The rule was to go into effect March 8. The new federal contractor rule under the Fair Labor Standards Act, which would not supersede all state laws like California’s AB5, was published in the Federal Register Jan. 7, in the waning days of the Trump administration.
But the Biden administration immediately moved on Inauguration Day to suspend the implementation of several proposed rules. In early February, it announced a notice of proposed rulemaking about extending the implementation of the independent contractor rule to May 7. That shift then led to the Wage and Hour division of the DOL withdrawing other late Trump administration letters of guidance on other issues regarding independent contractors, with the uncertainty over the broader federal rule cited as a reason for the delay.
What needs to be watched now is what the Biden administration will come back with on the contents of its new rule. The rule that was proposed in January was seen as being more favorable to employers seeking to keep some of its labor force classified as independent contractors.
The DOL, in making its announcement, captured who was on the side of the divide. For example, comments favoring the delay were submitted by such groups as the American Federation of State, County and Municipal Employees, the Leadership Conference on Civil and Human Rights and the Service Employees International Union. The comments from those groups came from “many” that “noted that the January 2021 rule will have a $3.3 billion cost to workers each year and will cause the most harm to workers of color in low-paying jobs in industries … to which independent contractor misclassification is common.”
The reference to “many” suggests a standard submission campaign in which verbatim comments are sent to the DOL.
“The department agrees with these commenters that allowing more time for consideration of the January 2021 rule is reasonable given the significant and complex issues the rule raises,” the DOL said.
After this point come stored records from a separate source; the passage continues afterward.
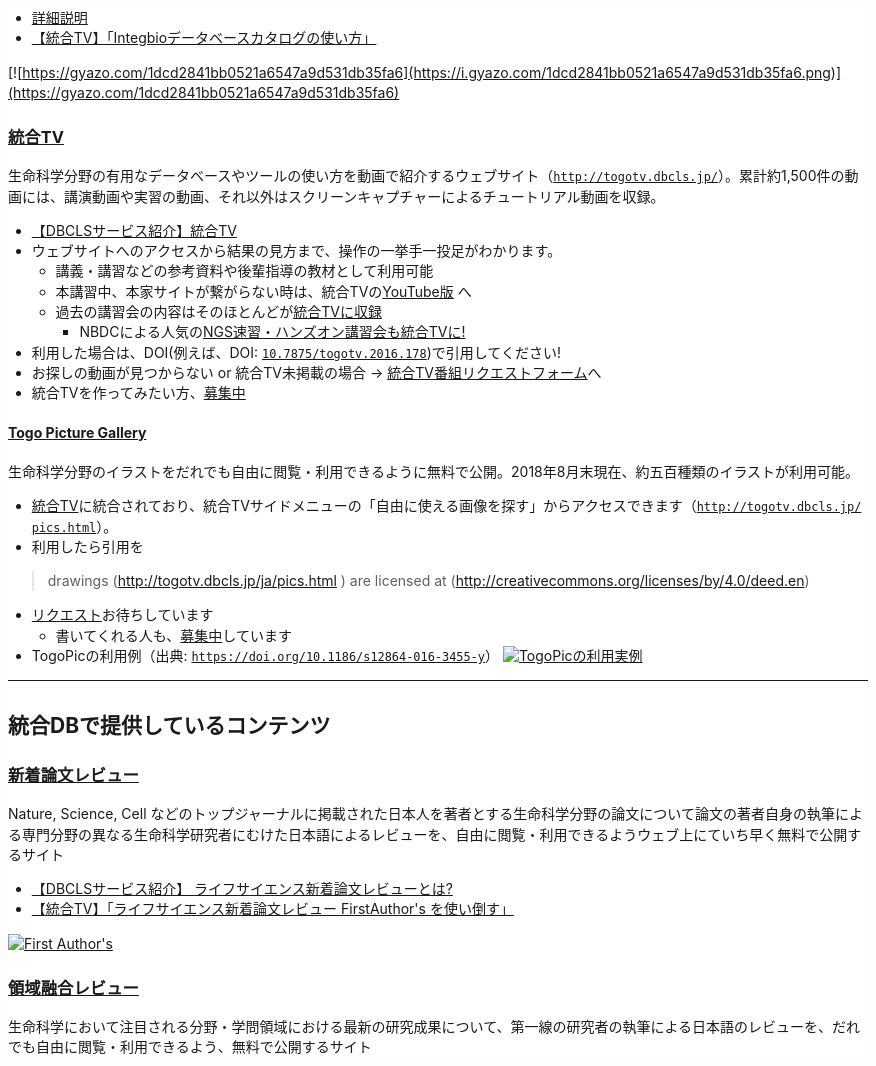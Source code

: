 -  [詳細説明](http://integbio.jp/ja/services/db-catalog)
- [【統合TV】「Integbioデータベースカタログの使い方」](http://doi.org/10.7875/togotv.2017.096)

[![https://gyazo.com/1dcd2841bb0521a6547a9d531db35fa6](https://i.gyazo.com/1dcd2841bb0521a6547a9d531db35fa6.png)](https://gyazo.com/1dcd2841bb0521a6547a9d531db35fa6)

### [統合TV](http://togotv.dbcls.jp/)
生命科学分野の有用なデータベースやツールの使い方を動画で紹介するウェブサイト（[`http://togotv.dbcls.jp/`](http://togotv.dbcls.jp/)）。累計約1,500件の動画には、講演動画や実習の動画、それ以外はスクリーンキャプチャーによるチュートリアル動画を収録。

- [【DBCLSサービス紹介】統合TV](https://www.dbcls.jp/services.html#TogoTV)
- ウェブサイトへのアクセスから結果の見方まで、操作の一挙手一投足がわかります。
  - 講義・講習などの参考資料や後輩指導の教材として利用可能
  - 本講習中、本家サイトが繋がらない時は、統合TVの[YouTube版](http://youtube.com/togotv) へ
  - 過去の講習会の内容はそのほとんどが[統合TVに収録](http://togotv.dbcls.jp/ja/ajacs_text.html)
    - NBDCによる人気の[NGS速習・ハンズオン講習会も統合TVに!](http://togotv.dbcls.jp/ja/tags.html?tag=NGS速習・ハンズオン)
- 利用した場合は、DOI(例えば、DOI: [`10.7875/togotv.2016.178`](http://doi.org/10.7875/togotv.2016.178))で引用してください!
- お探しの動画が見つからない or 統合TV未掲載の場合 → [統合TV番組リクエストフォーム](http://togotv.dbcls.jp/ja/contact.html)へ
- 統合TVを作ってみたい方、[募集中](http://togotv.dbcls.jp/faq.html#faq-q7)

#### [Togo Picture Gallery](http://togotv.dbcls.jp/pics.html)
生命科学分野のイラストをだれでも自由に閲覧・利用できるように無料で公開。2018年8月末現在、約五百種類のイラストが利用可能。
- [統合TV](http://togotv.dbcls.jp/)に統合されており、統合TVサイドメニューの「自由に使える画像を探す」からアクセスできます（[`http://togotv.dbcls.jp/pics.html`](http://togotv.dbcls.jp/pics.html)）。
- 利用したら引用を
>  drawings (http://togotv.dbcls.jp/ja/pics.html ) are licensed at (http://creativecommons.org/licenses/by/4.0/deed.en)
- [リクエスト](http://togotv.dbcls.jp/ja/contact.html)お待ちしています
	- 書いてくれる人も、[募集中](http://togotv.dbcls.jp/faq.html#faq-q7)しています
- TogoPicの利用例（出典: [`https://doi.org/10.1186/s12864-016-3455-y`](https://doi.org/10.1186/s12864-016-3455-y)）
[![TogoPicの利用実例](http://media.springernature.com/full/springer-static/image/art%3A10.1186%2Fs12864-016-3455-y/MediaObjects/12864_2016_3455_Fig3_HTML.gif)](http://doi.org/10.1186/s12864-016-3455-y)


----

## 統合DBで提供しているコンテンツ

### [新着論文レビュー](http://first.lifesciencedb.jp/)
Nature, Science, Cell などのトップジャーナルに掲載された日本人を著者とする生命科学分野の論文について論文の著者自身の執筆による専門分野の異なる生命科学研究者にむけた日本語によるレビューを、自由に閲覧・利用できるようウェブ上にていち早く無料で公開するサイト

- [【DBCLSサービス紹介】 ライフサイエンス新着論文レビューとは?](https://www.dbcls.jp/services.html#FirstAuthors)
- [【統合TV】「ライフサイエンス新着論文レビュー FirstAuthor's を使い倒す」](http://doi.org/10.7875/togotv.2011.037)


[![First Author's](https://i.gyazo.com/eca81f750308c41da205b2cefbf29a07.png)](http://first.lifesciencedb.jp/)

### [領域融合レビュー](http://leading.lifesciencedb.jp/)
生命科学において注目される分野・学問領域における最新の研究成果について、第一線の研究者の執筆による日本語のレビューを、だれでも自由に閲覧・利用できるよう、無料で公開するサイト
Commenters in favor of keeping the March 8 implementation of the rule were described as “numerous businesses, trade associations [and] individuals who identified themselves as freelancers or independent contractors.” One of the groups mentioned by DOL was the Harbor Trucking Association, which represents drayage companies in the Southern California port area.
The proposed rule was viewed as being more favorably disposed toward classifying a worker as an independent contractor for several reasons. As Greg Feary of the Scopelitis law firm told FreightWaves when the rule was first announced, that favorability came in part because the guidelines set by the federal government in defining an independent contractor allowed for less than a perfect score. If a relationship didn’t meet one of the criteria but met the others, then a worker could still be considered an independent contractor. By contrast, flunking one part of the ABC test under Callifornia’s AB5 law, or one of the standards in the business-to-business exception in AB5, would kill any effort to keep a worker classified as independent.
The now-delayed rule also gave greater weight to the question of “control” and “profit or loss.” The question of how much control an employer has over a contractor, and whether that contractor can earn greater profits by his or her own particular efforts, are recurring issues in the legal cases over independent contractor status.